Chicago, Etats-Unis – L'activité physique est loin d'être anecdotique quand on parle de cancer. Les preuves de ses bénéfices chez les patients atteints de cancer s’accumulent : amélioration de la force musculaire, de la qualité de vie et un effet positif sur la survie.
Une nouvelle étude présentée au congrès annuel de l'American Association for Cancer Research (AACR)[1] montre que les patients cancéreux qui sont physiquement actifs à la fois avant et après leur traitement ont une survie améliorée de 40 % comparé à ceux qui sont sédentaires. Cette association positive entre l'activité physique et la mortalité a été observée sur huit types de cancer.
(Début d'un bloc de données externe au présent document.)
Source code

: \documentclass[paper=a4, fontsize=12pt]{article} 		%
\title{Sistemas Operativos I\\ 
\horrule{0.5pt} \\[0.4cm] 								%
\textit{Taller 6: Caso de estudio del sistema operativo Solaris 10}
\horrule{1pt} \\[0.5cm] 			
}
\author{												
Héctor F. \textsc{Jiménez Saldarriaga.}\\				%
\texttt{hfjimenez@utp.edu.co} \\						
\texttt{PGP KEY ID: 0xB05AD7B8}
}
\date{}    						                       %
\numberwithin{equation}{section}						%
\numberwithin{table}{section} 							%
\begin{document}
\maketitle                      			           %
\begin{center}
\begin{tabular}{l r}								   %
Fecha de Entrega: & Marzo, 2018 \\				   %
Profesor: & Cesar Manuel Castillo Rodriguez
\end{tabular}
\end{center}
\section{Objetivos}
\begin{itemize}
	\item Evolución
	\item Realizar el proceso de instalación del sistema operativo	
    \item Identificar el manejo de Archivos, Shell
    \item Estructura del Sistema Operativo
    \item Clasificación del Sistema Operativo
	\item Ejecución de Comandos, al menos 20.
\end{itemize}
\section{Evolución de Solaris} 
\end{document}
Et ce, même après ajustements pour le sexe, le stade de la tumeur, le statut vis-à-vis du tabac et l'index de masse corporelle (IMC).
Il n'est jamais trop tard pour commencer
« Même si une association significative n'a été constatée que pour seulement huit localisations tumorales, le risque relatif (RR) était inférieur à 1 pour quasiment toutes les localisations étudiées » a expliqué le Dr Rikki Cannioto (Roswell Park Comprehensive Cancer Center, Buffalo, Etats-Unis), auteure principale de l’étude. « D'un point de vue pratique, il y a un bénéfice de survie pour tous les types de cancer » a-t-elle précisé à nos confrères de Medscape Medical News. « Nous n'avons probablement eu pas assez de puissance pour tous les cancers, mais le message clef est qu'il y a un bénéfice pour tous les cancers. »
L'amélioration de la survie a également été constatée chez les patients ayant débuté l’activité physique après le diagnostic. « Les patients qui n'avaient jamais fait d'exercice physique dans la décennie précédant le diagnostic, mais qui ont commencé au moment du diagnostic ont une survie remarquablement augmentée de 25 à 28 %, comparé à ceux qui étaient restés inactifs » a-t-elle indiqué.
« Nous avons constaté qu’il y a un bénéfice à commencer l'exercice physique après le diagnostic. Il n'est jamais trop tard pour commencer »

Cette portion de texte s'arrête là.